──────── Records provided
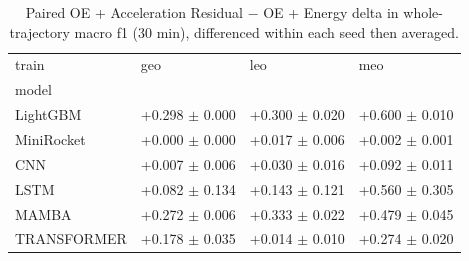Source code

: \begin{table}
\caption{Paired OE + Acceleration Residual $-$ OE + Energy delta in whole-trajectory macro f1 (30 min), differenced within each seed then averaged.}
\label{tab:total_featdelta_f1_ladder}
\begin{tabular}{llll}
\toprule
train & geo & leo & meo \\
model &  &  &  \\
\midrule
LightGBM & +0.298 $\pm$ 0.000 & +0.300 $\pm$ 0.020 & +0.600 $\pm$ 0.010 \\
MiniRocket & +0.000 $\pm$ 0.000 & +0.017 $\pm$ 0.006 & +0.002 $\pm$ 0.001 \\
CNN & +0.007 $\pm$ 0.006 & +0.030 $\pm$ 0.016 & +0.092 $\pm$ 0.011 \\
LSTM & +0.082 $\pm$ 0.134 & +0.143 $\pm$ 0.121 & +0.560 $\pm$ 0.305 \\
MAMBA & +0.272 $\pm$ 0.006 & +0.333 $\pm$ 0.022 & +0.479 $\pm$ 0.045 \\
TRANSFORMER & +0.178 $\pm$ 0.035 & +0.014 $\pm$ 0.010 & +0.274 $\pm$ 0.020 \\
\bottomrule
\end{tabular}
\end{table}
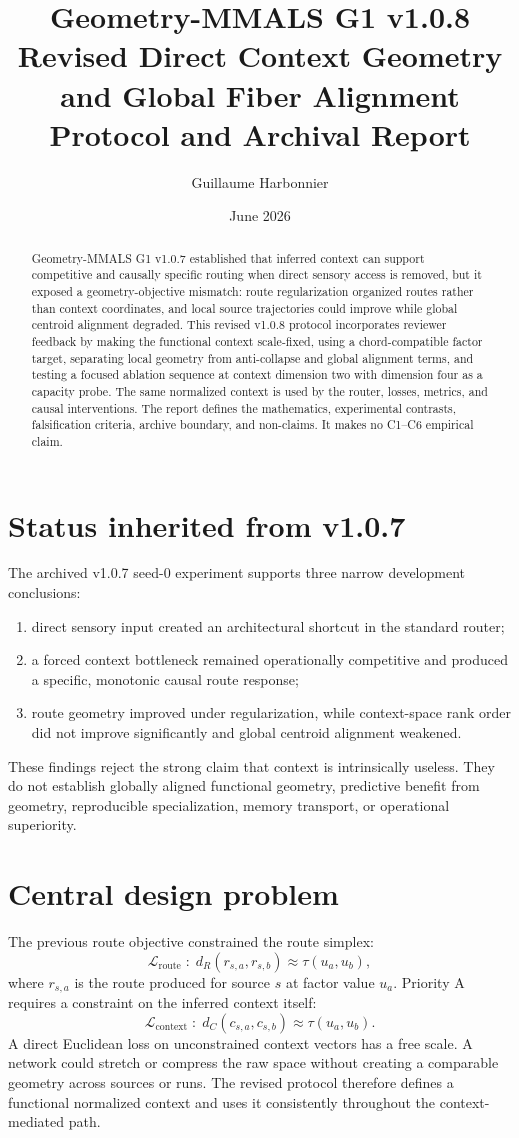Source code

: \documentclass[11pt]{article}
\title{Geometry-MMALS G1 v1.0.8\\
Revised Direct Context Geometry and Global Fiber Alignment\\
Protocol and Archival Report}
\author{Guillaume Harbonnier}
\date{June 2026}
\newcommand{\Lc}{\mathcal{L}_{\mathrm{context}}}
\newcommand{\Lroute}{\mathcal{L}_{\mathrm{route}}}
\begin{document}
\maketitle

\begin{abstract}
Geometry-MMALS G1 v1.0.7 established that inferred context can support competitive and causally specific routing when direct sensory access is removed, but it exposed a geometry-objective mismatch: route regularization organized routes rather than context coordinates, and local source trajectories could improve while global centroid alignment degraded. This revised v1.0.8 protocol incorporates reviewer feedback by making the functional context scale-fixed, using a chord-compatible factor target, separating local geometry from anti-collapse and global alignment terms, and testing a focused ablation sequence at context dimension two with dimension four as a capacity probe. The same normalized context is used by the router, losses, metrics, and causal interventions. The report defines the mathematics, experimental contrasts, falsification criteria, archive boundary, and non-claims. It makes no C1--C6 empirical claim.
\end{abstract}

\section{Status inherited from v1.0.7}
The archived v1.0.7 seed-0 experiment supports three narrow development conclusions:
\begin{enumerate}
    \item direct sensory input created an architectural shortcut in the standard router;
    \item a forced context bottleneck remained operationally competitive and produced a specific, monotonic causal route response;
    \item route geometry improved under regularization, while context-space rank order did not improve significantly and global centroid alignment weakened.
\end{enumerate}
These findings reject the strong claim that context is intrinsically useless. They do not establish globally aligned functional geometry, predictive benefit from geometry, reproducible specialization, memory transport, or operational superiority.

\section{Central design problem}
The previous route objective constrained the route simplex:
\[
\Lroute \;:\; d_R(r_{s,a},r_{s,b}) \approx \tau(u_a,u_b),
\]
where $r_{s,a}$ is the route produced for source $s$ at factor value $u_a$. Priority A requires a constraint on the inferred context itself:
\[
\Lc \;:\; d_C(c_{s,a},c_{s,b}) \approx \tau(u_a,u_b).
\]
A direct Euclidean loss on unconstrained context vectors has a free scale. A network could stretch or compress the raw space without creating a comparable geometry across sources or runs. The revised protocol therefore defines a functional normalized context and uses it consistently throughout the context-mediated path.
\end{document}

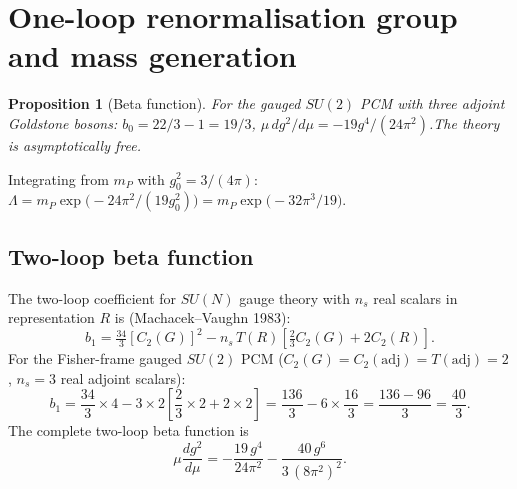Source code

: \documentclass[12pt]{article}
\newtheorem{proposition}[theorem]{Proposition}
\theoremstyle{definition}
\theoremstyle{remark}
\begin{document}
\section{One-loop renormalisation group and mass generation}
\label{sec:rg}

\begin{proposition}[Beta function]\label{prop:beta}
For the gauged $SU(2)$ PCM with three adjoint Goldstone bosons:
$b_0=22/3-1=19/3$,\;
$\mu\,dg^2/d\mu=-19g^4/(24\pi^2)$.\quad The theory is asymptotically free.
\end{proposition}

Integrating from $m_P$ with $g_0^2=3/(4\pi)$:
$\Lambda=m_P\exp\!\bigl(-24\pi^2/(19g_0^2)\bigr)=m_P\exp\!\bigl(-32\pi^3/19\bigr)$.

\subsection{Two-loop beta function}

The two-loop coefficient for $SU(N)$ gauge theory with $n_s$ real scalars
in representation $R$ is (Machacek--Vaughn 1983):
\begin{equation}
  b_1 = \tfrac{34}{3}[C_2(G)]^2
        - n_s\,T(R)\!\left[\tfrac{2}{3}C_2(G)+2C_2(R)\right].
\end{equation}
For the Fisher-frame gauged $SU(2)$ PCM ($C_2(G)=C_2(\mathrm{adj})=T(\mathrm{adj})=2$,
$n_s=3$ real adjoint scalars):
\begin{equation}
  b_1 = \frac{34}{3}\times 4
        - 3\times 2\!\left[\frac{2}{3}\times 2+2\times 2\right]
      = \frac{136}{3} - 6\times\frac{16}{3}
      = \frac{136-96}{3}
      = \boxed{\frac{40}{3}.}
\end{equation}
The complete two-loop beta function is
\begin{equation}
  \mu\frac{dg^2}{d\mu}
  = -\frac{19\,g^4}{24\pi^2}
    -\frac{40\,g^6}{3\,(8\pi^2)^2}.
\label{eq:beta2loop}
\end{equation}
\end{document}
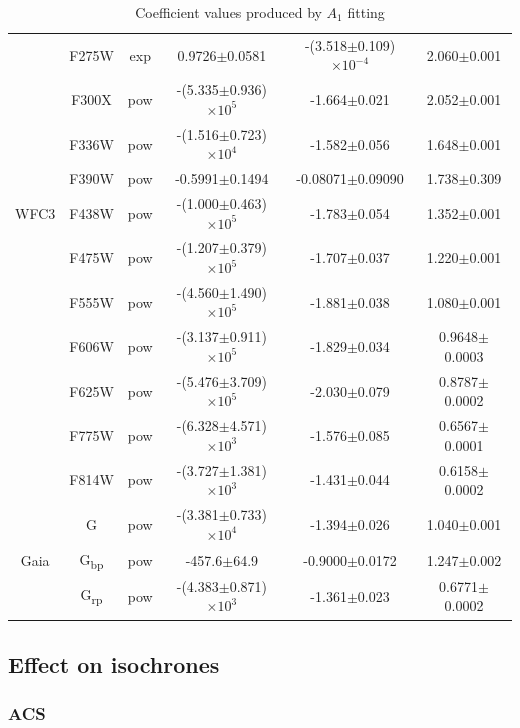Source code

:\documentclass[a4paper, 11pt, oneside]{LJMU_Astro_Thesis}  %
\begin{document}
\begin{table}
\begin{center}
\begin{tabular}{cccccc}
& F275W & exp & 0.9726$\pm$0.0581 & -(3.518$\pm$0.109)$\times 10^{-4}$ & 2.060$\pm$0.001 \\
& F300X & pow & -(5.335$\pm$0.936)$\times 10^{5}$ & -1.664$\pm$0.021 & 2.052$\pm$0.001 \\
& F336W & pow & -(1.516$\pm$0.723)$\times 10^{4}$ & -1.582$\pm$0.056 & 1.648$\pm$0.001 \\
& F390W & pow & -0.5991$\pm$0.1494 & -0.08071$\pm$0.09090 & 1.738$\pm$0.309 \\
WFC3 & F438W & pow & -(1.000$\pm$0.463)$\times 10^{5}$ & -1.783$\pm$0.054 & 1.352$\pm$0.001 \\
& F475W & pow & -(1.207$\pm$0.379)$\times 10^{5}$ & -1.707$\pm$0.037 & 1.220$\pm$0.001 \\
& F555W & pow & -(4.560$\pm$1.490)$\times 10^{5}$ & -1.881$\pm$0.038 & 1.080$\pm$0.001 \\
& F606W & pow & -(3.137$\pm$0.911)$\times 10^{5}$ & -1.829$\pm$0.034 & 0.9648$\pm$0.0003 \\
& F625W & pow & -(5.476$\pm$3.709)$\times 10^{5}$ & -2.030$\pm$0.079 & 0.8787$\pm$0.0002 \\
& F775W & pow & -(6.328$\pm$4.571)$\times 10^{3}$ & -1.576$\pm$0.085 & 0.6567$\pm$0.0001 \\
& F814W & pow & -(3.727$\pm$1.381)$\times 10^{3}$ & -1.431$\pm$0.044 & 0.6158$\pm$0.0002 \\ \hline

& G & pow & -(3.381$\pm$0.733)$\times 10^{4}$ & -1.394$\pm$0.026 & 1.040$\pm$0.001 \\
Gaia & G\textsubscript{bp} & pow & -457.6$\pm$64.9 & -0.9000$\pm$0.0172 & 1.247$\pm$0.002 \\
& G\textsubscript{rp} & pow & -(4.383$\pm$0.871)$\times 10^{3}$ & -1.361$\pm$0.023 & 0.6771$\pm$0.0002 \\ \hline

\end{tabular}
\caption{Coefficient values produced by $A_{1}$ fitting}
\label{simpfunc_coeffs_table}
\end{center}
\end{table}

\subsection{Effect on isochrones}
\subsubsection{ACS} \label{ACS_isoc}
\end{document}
────────────────
=== Task objective ===
Provide the listing above once more, exactly, with the pictures removed.

=== Solution to the problem ===
Source code

: \begin{table}
\caption{Paired OE + Acceleration Residual $-$ OE + Energy delta in whole-trajectory macro f1 (30 min), differenced within each seed then averaged.}
\label{tab:total_featdelta_f1_ladder}
\begin{tabular}{llll}
\toprule
train & geo & leo & meo \\
model &  &  &  \\
\midrule
LightGBM & +0.298 $\pm$ 0.000 & +0.300 $\pm$ 0.020 & +0.600 $\pm$ 0.010 \\
MiniRocket & +0.000 $\pm$ 0.000 & +0.017 $\pm$ 0.006 & +0.002 $\pm$ 0.001 \\
CNN & +0.007 $\pm$ 0.006 & +0.030 $\pm$ 0.016 & +0.092 $\pm$ 0.011 \\
LSTM & +0.082 $\pm$ 0.134 & +0.143 $\pm$ 0.121 & +0.560 $\pm$ 0.305 \\
MAMBA & +0.272 $\pm$ 0.006 & +0.333 $\pm$ 0.022 & +0.479 $\pm$ 0.045 \\
TRANSFORMER & +0.178 $\pm$ 0.035 & +0.014 $\pm$ 0.010 & +0.274 $\pm$ 0.020 \\
\bottomrule
\end{tabular}
\end{table}
Source code

: \documentclass[11pt]{article}
\title{Geometry-MMALS G1 v1.0.8\\
Revised Direct Context Geometry and Global Fiber Alignment\\
Protocol and Archival Report}
\author{Guillaume Harbonnier}
\date{June 2026}
\newcommand{\Lc}{\mathcal{L}_{\mathrm{context}}}
\newcommand{\Lroute}{\mathcal{L}_{\mathrm{route}}}
\begin{document}
\maketitle

\begin{abstract}
Geometry-MMALS G1 v1.0.7 established that inferred context can support competitive and causally specific routing when direct sensory access is removed, but it exposed a geometry-objective mismatch: route regularization organized routes rather than context coordinates, and local source trajectories could improve while global centroid alignment degraded. This revised v1.0.8 protocol incorporates reviewer feedback by making the functional context scale-fixed, using a chord-compatible factor target, separating local geometry from anti-collapse and global alignment terms, and testing a focused ablation sequence at context dimension two with dimension four as a capacity probe. The same normalized context is used by the router, losses, metrics, and causal interventions. The report defines the mathematics, experimental contrasts, falsification criteria, archive boundary, and non-claims. It makes no C1--C6 empirical claim.
\end{abstract}

\section{Status inherited from v1.0.7}
The archived v1.0.7 seed-0 experiment supports three narrow development conclusions:
\begin{enumerate}
    \item direct sensory input created an architectural shortcut in the standard router;
    \item a forced context bottleneck remained operationally competitive and produced a specific, monotonic causal route response;
    \item route geometry improved under regularization, while context-space rank order did not improve significantly and global centroid alignment weakened.
\end{enumerate}
These findings reject the strong claim that context is intrinsically useless. They do not establish globally aligned functional geometry, predictive benefit from geometry, reproducible specialization, memory transport, or operational superiority.

\section{Central design problem}
The previous route objective constrained the route simplex:
\[
\Lroute \;:\; d_R(r_{s,a},r_{s,b}) \approx \tau(u_a,u_b),
\]
where $r_{s,a}$ is the route produced for source $s$ at factor value $u_a$. Priority A requires a constraint on the inferred context itself:
\[
\Lc \;:\; d_C(c_{s,a},c_{s,b}) \approx \tau(u_a,u_b).
\]
A direct Euclidean loss on unconstrained context vectors has a free scale. A network could stretch or compress the raw space without creating a comparable geometry across sources or runs. The revised protocol therefore defines a functional normalized context and uses it consistently throughout the context-mediated path.
\end{document}

Source code

: \documentclass[12pt]{article}
\newtheorem{proposition}[theorem]{Proposition}
\theoremstyle{definition}
\theoremstyle{remark}
\begin{document}
\section{One-loop renormalisation group and mass generation}
\label{sec:rg}

\begin{proposition}[Beta function]\label{prop:beta}
For the gauged $SU(2)$ PCM with three adjoint Goldstone bosons:
$b_0=22/3-1=19/3$,\;
$\mu\,dg^2/d\mu=-19g^4/(24\pi^2)$.\quad The theory is asymptotically free.
\end{proposition}

Integrating from $m_P$ with $g_0^2=3/(4\pi)$:
$\Lambda=m_P\exp\!\bigl(-24\pi^2/(19g_0^2)\bigr)=m_P\exp\!\bigl(-32\pi^3/19\bigr)$.

\subsection{Two-loop beta function}

The two-loop coefficient for $SU(N)$ gauge theory with $n_s$ real scalars
in representation $R$ is (Machacek--Vaughn 1983):
\begin{equation}
  b_1 = \tfrac{34}{3}[C_2(G)]^2
        - n_s\,T(R)\!\left[\tfrac{2}{3}C_2(G)+2C_2(R)\right].
\end{equation}
For the Fisher-frame gauged $SU(2)$ PCM ($C_2(G)=C_2(\mathrm{adj})=T(\mathrm{adj})=2$,
$n_s=3$ real adjoint scalars):
\begin{equation}
  b_1 = \frac{34}{3}\times 4
        - 3\times 2\!\left[\frac{2}{3}\times 2+2\times 2\right]
      = \frac{136}{3} - 6\times\frac{16}{3}
      = \frac{136-96}{3}
      = \boxed{\frac{40}{3}.}
\end{equation}
The complete two-loop beta function is
\begin{equation}
  \mu\frac{dg^2}{d\mu}
  = -\frac{19\,g^4}{24\pi^2}
    -\frac{40\,g^6}{3\,(8\pi^2)^2}.
\label{eq:beta2loop}
\end{equation}
\end{document}
Source code

:\documentclass[a4paper, 11pt, oneside]{LJMU_Astro_Thesis}  %
\begin{document}
\begin{table}
\begin{center}
\begin{tabular}{cccccc}
& F275W & exp & 0.9726$\pm$0.0581 & -(3.518$\pm$0.109)$\times 10^{-4}$ & 2.060$\pm$0.001 \\
& F300X & pow & -(5.335$\pm$0.936)$\times 10^{5}$ & -1.664$\pm$0.021 & 2.052$\pm$0.001 \\
& F336W & pow & -(1.516$\pm$0.723)$\times 10^{4}$ & -1.582$\pm$0.056 & 1.648$\pm$0.001 \\
& F390W & pow & -0.5991$\pm$0.1494 & -0.08071$\pm$0.09090 & 1.738$\pm$0.309 \\
WFC3 & F438W & pow & -(1.000$\pm$0.463)$\times 10^{5}$ & -1.783$\pm$0.054 & 1.352$\pm$0.001 \\
& F475W & pow & -(1.207$\pm$0.379)$\times 10^{5}$ & -1.707$\pm$0.037 & 1.220$\pm$0.001 \\
& F555W & pow & -(4.560$\pm$1.490)$\times 10^{5}$ & -1.881$\pm$0.038 & 1.080$\pm$0.001 \\
& F606W & pow & -(3.137$\pm$0.911)$\times 10^{5}$ & -1.829$\pm$0.034 & 0.9648$\pm$0.0003 \\
& F625W & pow & -(5.476$\pm$3.709)$\times 10^{5}$ & -2.030$\pm$0.079 & 0.8787$\pm$0.0002 \\
& F775W & pow & -(6.328$\pm$4.571)$\times 10^{3}$ & -1.576$\pm$0.085 & 0.6567$\pm$0.0001 \\
& F814W & pow & -(3.727$\pm$1.381)$\times 10^{3}$ & -1.431$\pm$0.044 & 0.6158$\pm$0.0002 \\ \hline

& G & pow & -(3.381$\pm$0.733)$\times 10^{4}$ & -1.394$\pm$0.026 & 1.040$\pm$0.001 \\
Gaia & G\textsubscript{bp} & pow & -457.6$\pm$64.9 & -0.9000$\pm$0.0172 & 1.247$\pm$0.002 \\
& G\textsubscript{rp} & pow & -(4.383$\pm$0.871)$\times 10^{3}$ & -1.361$\pm$0.023 & 0.6771$\pm$0.0002 \\ \hline

\end{tabular}
\caption{Coefficient values produced by $A_{1}$ fitting}
\label{simpfunc_coeffs_table}
\end{center}
\end{table}

\subsection{Effect on isochrones}
\subsubsection{ACS} \label{ACS_isoc}
\end{document}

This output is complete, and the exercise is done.